A humanidade de algumas sequências é comovente (v. g. o marido tentando acalmar os temores da esposa e reconquistar sua confiança, levando-a a um restaurante e pedindo um bolo, que nenhum dos dois quer ou consegue comer; os dois testemunhando uma cerimônia de casamento, na qual o marido se vê repetindo ou talvez compreendendo pela primeira vez os votos do matrimônio, para cair nos braços da esposa, e ser confortado por ela). O título mesmo do filme, tem um significado muito simbólico e resume em si mesmo a sua história: representa ao mesmo tempo o nascimento de um novo dia e de um amor quase-perdido pelo adultério.

Cena de Aurora

Cena de Aurora

A própria ausência de diálogos dá ao filme a universalidade proposta, que seria impossível em um filme sonoro porque, se houvesse diálogo, este estaria automaticamente ligado a uma época  e a um país, e a universalidade desapareceria. Embora seja baseado em uma história européia, o filme é ambíguo quanto ao seu ambiente. Certos aspectos sugerem a Europa, mas ele bem que poderia se passar no Canadá ou nos Estados Unidos. Até a época é controvertida. O vestuário certamente não é dos meados dos anos vinte (1927, data da realização do filme) e se os automóveis são, os cenários da cidade estilizada (construídos em falsa perspectiva e com miniaturas) e o parque de diversões futurista ajudam a complicar as coisas. O filme cria a universalidade não apenas visualmente, mas porque suas emoções são intemporais (de fato elas são eternas) e não se limitam por fronteiras geográficas.
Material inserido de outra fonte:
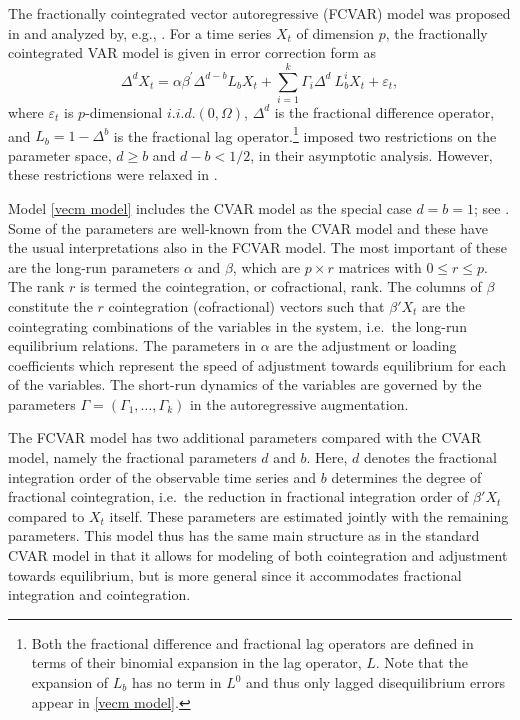 \documentclass[article]{jss}
\begin{document}
The fractionally cointegrated vector autoregressive (FCVAR) model was proposed in \cite{Johansen2008} and analyzed by, e.g., \cite{johniel2010,johansen2012likelihood}. For a time series $X_{t}$ of dimension $p$, the fractionally cointegrated VAR model is given in error correction form as
\begin{equation}
\Delta^{d}X_{t}= \alpha \beta^{\prime} \Delta^{d-b} L_{b} X_{t} + 
\sum_{i=1}^{k}\Gamma_{i}\Delta^{d}\ L_{b}^{i}X_{t}
+ \varepsilon_{t},
\label{vecm model}%
\end{equation}
where $\varepsilon_{t}$ is $p$-dimensional $i.i.d.(0,\Omega)$, $\Delta^{d}$ is the fractional difference operator, and $L_{b}=1-\Delta^{b}$ is the fractional lag operator.\footnote{Both the fractional difference and fractional lag operators are defined in terms of their binomial expansion in the lag operator, $L$. Note that the expansion of $L_{b}$ has no term in $L^{0}$ and thus only lagged disequilibrium errors appear in \eqref{vecm model}.} \cite{johansen2012likelihood} imposed two restrictions on the parameter space, $d\geq b$ and $d-b<1/2$, in their asymptotic analysis. However, these restrictions were relaxed in \cite{JN2018b,JN2018}.

Model \eqref{vecm model} includes the \cite{Johansen1995} CVAR model as the special case $d=b=1$; see \cite{JN2018}. Some of the parameters are well-known from the CVAR model and these have the usual interpretations also in the FCVAR model. The most important of these are the long-run parameters $\alpha$ and $\beta$, which are $p \times r$ matrices with $0 \leq r \leq p$. The rank $r$ is termed the cointegration, or cofractional, rank. The columns of $\beta$ constitute the $r$ cointegration (cofractional) vectors such that $\beta' X_t$ are the cointegrating combinations of the variables in the system, i.e.\ the long-run equilibrium relations. The parameters in $\alpha$ are the adjustment or loading coefficients which represent the speed of adjustment towards equilibrium for each of the variables. The short-run dynamics of the variables are governed by the parameters $\Gamma=(\Gamma _{1},\ldots ,\Gamma _{k})$ in the autoregressive augmentation.

The FCVAR model has two additional parameters compared with the CVAR model, namely the fractional parameters $d$ and $b$. Here, $d$ denotes the fractional integration order of the observable time series and $b$ determines the degree of fractional cointegration, i.e.\ the reduction in fractional integration order of $\beta'X_t$ compared to $X_t$ itself. These parameters are estimated jointly with the remaining parameters. This model thus has the same main structure as in the standard CVAR model in that it allows for modeling of both cointegration and adjustment towards equilibrium, but is more general since it accommodates fractional integration and cointegration.
\end{document}
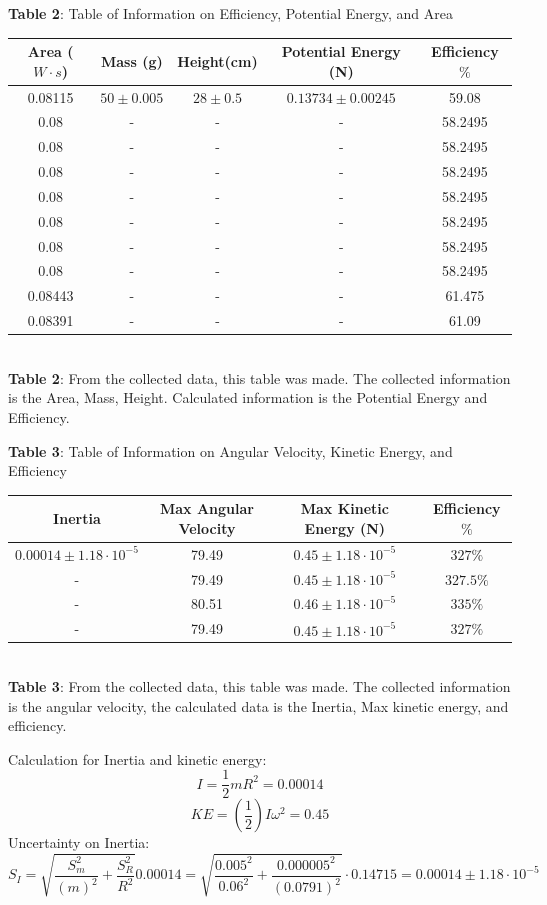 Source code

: \documentclass[11pt]{article}
\begin{document}
\begin{center}
\caption{\textbf{Table 2}: Table of Information on Efficiency, Potential Energy, and Area} 
 \begin{tabular}{||c c c c c||} 
 \hline
 Area ($W\cdot s$) & Mass (g) & Height(cm) & Potential Energy (N) & Efficiency $\%$\\ [0.5ex] 
 \hline\hline
 0.08115 & $50\pm0.005$  & $28\pm0.5$ & $0.13734\pm0.00245$ & 59.08\\ 
 \hline
 0.08 & - & - & - & 58.2495 \\
 \hline
 0.08 & - & - & - & 58.2495\\
 \hline
 0.08 & - & - & - & 58.2495 \\
 \hline
 0.08 & - & - & - & 58.2495 \\
 \hline
 0.08 & - & - & - & 58.2495 \\
 \hline
 0.08 & - & - & - & 58.2495 \\
 \hline
 0.08 & - & - & - & 58.2495 \\
 \hline
 0.08443 & - & - & - & 61.475\\
 \hline
 0.08391 & - & - & - & 61.09 \\ [1ex] 
 \hline
\end{tabular}
\\\textbf{Table 2}: From the collected data, this table was made. The collected information is the Area, Mass, Height. Calculated information is the Potential Energy and Efficiency.
\end{center}
\newpage
\begin{center}
\caption{\textbf{Table 3}: Table of Information on Angular Velocity, Kinetic Energy, and Efficiency} 
 \begin{tabular}{||c c c c||} 
 \hline
 Inertia & Max Angular Velocity & Max Kinetic Energy (N) & Efficiency $\%$\\ [0.5ex] 
 \hline\hline
 $0.00014\pm 1.18\cdot10^{-5}$ & 79.49  & $0.45\pm 1.18\cdot10^{-5}$ & $327\%$\\ 
 \hline
 - & 79.49 & $0.45\pm 1.18\cdot10^{-5}$ & $327.5\%$\\
 \hline
 - & 80.51 & $0.46\pm 1.18\cdot10^{-5}$ & $335\%$\\
 \hline
 - & 79.49 & $$0.45\pm 1.18\cdot10^{-5}$$ & $327\%$ \\[1ex] 
 \hline
\end{tabular}
\\\textbf{Table 3}: From the collected data, this table was made. The collected information is the angular velocity, the calculated data is the Inertia, Max kinetic energy, and efficiency.
\end{center}
Calculation for Inertia and kinetic energy:
\[I=\frac{1}{2}mR^2=0.00014\]
\[KE=(\frac{1}{2})I\omega^2=0.45\]
Uncertainty on Inertia:
\[S_{I}=\sqrt{\frac{S_m^2}{(m)^2}+\frac{S_R^2}{R^2}}0.00014=\sqrt{\frac{0.005^2}{0.06^2}+\frac{0.000005^2}{(0.0791)^2}}\cdot 0.14715=0.00014\pm1.18\cdot10^{-5}\]
\end{document}
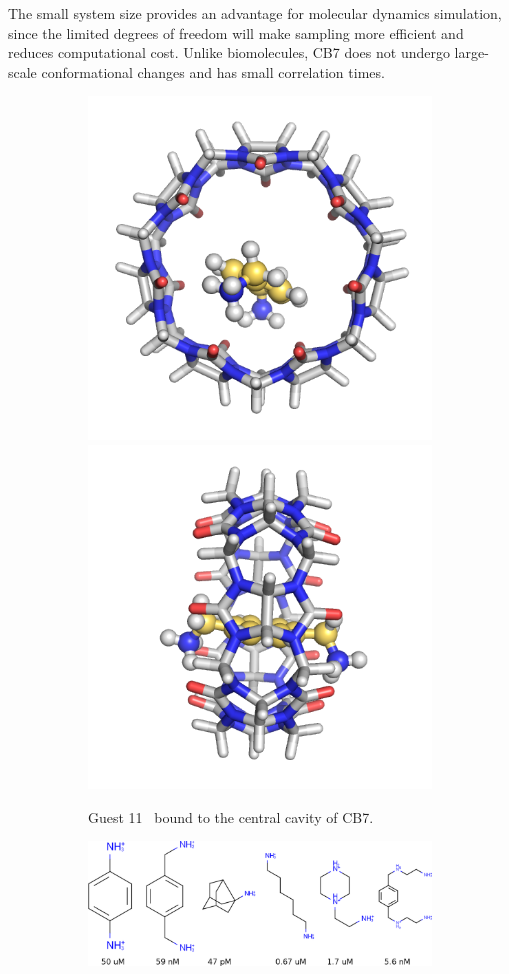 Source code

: \documentclass[10pt,final]{article}
\begin{document}
The small system size provides an advantage for molecular dynamics simulation, since the limited degrees of freedom will make sampling more efficient and reduces computational cost.
%
Unlike biomolecules, CB7 does not undergo large-scale conformational changes and has small correlation times.

\begin{figure}[H]
\centering
\begin{subfigure}{.5\textwidth}
  \centering
  \includegraphics[width=.4\linewidth]{figures/guest11_top.png}
  \includegraphics[width=.4\linewidth]{figures/guest11_side.png}
  \caption{Guest 11~\autocite{Cao2013a} bound to the central cavity of CB7.}
  \label{fig:sub1}
\end{subfigure}%
\begin{subfigure}{.5\textwidth}
  \centering
  \includegraphics[width=0.95\linewidth]{figures/Kd_guest.png}  

\end{subfigure}
\end{figure}
\end{document}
Murnau na filmagem de Aurora

Murnau na filmagem de Aurora

0 score musical de Hugo Riesenfeld é totalmente sincronizado com a ação na tela graças ao sistema de som ótico Fox Movietone, e perdura durante todo o filme assim como os efeitos sonoros adicionais  (v. g. os sinos da igreja), ambos em uma  combinação perfeita  com as imagens notavelmente fotografadas por Charles Rosher e Karl Struss.

Janet Gaynor e seu Oscar

Janet Gaynor e seu Oscar

Entre as promessas que a Fox fez a Murnau, estava a de lhe dar total liberdade na escolha do elenco do filme, mas curiosamente ele selecionou aqueles que a companhia estava querendo promover: o trio de protagonistas, George O’Brien, Janet Gaynor e Margaret Livingston já havia coincindido em A Águia Azul / The Blue Eagle / 1926 de John Ford. George O’Brien se destacara particularmente em Três Homens Maus / 3 Badmen / 1926, também dirigido por Ford. Em Aurora, o ator usa seu corpo de uma maneira tipicamente expressionista, encurvado, como se o seu personagem estivesse literalmente carregando o peso do mundo sobre os ombros, como de fato estava, até fazer as pazes com a esposa (puzeram-lhe sapatos carregados de chumbo para a cena da intenção de afogamento). Janet Gaynor foi elevada à posição de grande artista, graças à feliz coincidência de ter atuado em mais dois filmes importantes,  Sétimo Céu / 7th Heaven / 1927 e O Anjo das Ruas / Street Angel / 1928, além de sua interpretação sensível e delicada em Aurora. Pelo seu trabalho nesses três filmes, ela conquistou o primeiro Oscar concedido pela Academia a uma atriz. Charles Rosher e Karl Struss arrebataram o Oscar de Melhor Fotografia e o estúdio da Fox uma estatueta pela alta qualidade de sua produção. Rochus Gliese foi indicado, mas perdeu para William Cameron Menzies.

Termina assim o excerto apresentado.